Tapi hari-hari terakhir ini di Indonesia sepertinya semua orang kembali mempertanyakan persoalan eksistensi negara tersebut. Setidaknya bagi orang-orang yang merasa beban kebutuhan ekonomi menjadi sesuatu yang amat memberatkan. Harga BBM yang untuk kesekian kalinya kembali dinaikkan oleh pemerintah telah memicu naiknya harga –harga kebutuhan lainnya. Harga angkutan pun melonjak., minyak goreng mahal, Susu mahal, beras mahal, cabe merah mahal, kedelai mahal, Hampir-hampir tak ada lagi kata murah yang kita dengar dari mulut ibu-ibu rumah tangga yang pulang berbelanja dari pasar. Hari ini kita lihat berita di televisi ada sebuah keluarga yang bunuh diri gara-gara tidak mampu menanggung himpitan beban kebutuhan hidup, kemarin kita dengar di radio ada balita yang mati karena kekurangan gizi, Seminggu yang lalu kitan baca di koran tingkat kriminalitas membumbung tinggi seiring dengan naiknya tingkat PHK. Betapa memprihatinkan kondisi bangsa ini. Padahal negeri kita kaya raya. Emas, besi, tembaga, karet, intan, mutiara, ikan, kayu, kopra, apa yang tidak dimiliki oleh negeri kita.? Bahkan tongkat kayu dan batupun akan jadi tanaman jika ditanam di Bumi Indonesia. Setidaknya begitulah kiasan yang diberikan grup band Koes plus untuk menggambarkan betapa suburnya tanah kita. Lalu mengapa angka kemiskinan demikian tinggi di negeri kita? Mengapa masih saja ada orang yang mati kelaparan di negeri lumbung padi ini? Bukankah semua harta kekayaan yang terpendam di bumi nusantara ini adalah milik kita juga selaku warga negara Indonesia? Tetapi kenapa kita tidak pernah menikmatinya? Kenapa kita tidak pernah merasakan jadi kaya berkat negeri kita yang memang kaya raya?
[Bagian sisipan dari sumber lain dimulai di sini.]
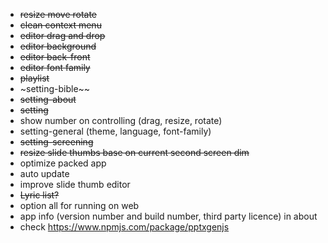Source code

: * ~~resize move rotate~~
* ~~clean context menu~~
* ~~editor drag and drop~~
* ~~editor background~~
* ~~editor back-front~~
* ~~editor font family~~
* ~~playlist~~
* ~setting-bible~~
* ~~setting-about~~
* ~~setting~~
* show number on controlling (drag, resize, rotate)
* setting-general (theme, language, font-family)
* ~~setting-screening~~
* ~~resize slide thumbs base on current second screen dim~~
* optimize packed app
* auto update
* improve slide thumb editor
* ~~Lyric list?~~
* option all for running on web
* app info (version number and build number, third party licence) in about
* check https://www.npmjs.com/package/pptxgenjs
Bila kita mengkaji ulang sejarah terjadinya negara, jelaslah bahwa negara terbentuk atas hasil kontrak sosial masyarakat. Perjanjian untuk saling hidup berdampingan mendiami suatu wilayah tertentu dengan sejumlah aturan yang dibuat untuk ditaati bersama demi tercapainya keadailan, ketertiban dan kemakmuran bersama. Wilayah, kumpulan orang-orang yang memiliki kesepahaman yang sama, serta aturan-aturan yang dibuat dan disepakati juga secara bersama-sama, selanjutnya disimbolkan dengan sebuah kata yang bernama negara. Sekelompok orang kemudian dipercayakan untuk mengelola hasil kesepakatan bersama tersebut yang lalu kita namakan pemerintah. Maka sesungguhnya esensi negara adalah perwakilan dari keinginan – keinginan masyarakat. Negara seharusnya menjadi pelindung, penjaga ketertiban, pemberi rasa keadilan serta pengelola kekayaan masyarakat. Dan untuk itulah pemerintah kita gaji. Gaji yang berasal dari pajak yang dipungut dari keringat rakyat. Gaji yang berasal dari pengolahan dan penjualan sumber daya alam milik rakyat, Hasil-hasil kekayaan bumi yang terdapat di atas maupun di bawah tanah-tanah adat milik rakyat. Pun aktivitas dan kreativitas rakyatlah yang membuat roda perekonomian tetap berputar sehingga para pejabat pemerintah dapat makan dan menyambung hidupnya. Tidak ada satu sen pun kekayaan pejabat pemerintah tanpa keringat rakyat di baliknya. Maka sudah sewajarnyalah pemerintah harus berada di garis depan perjuangan membela kepentingan rakyat.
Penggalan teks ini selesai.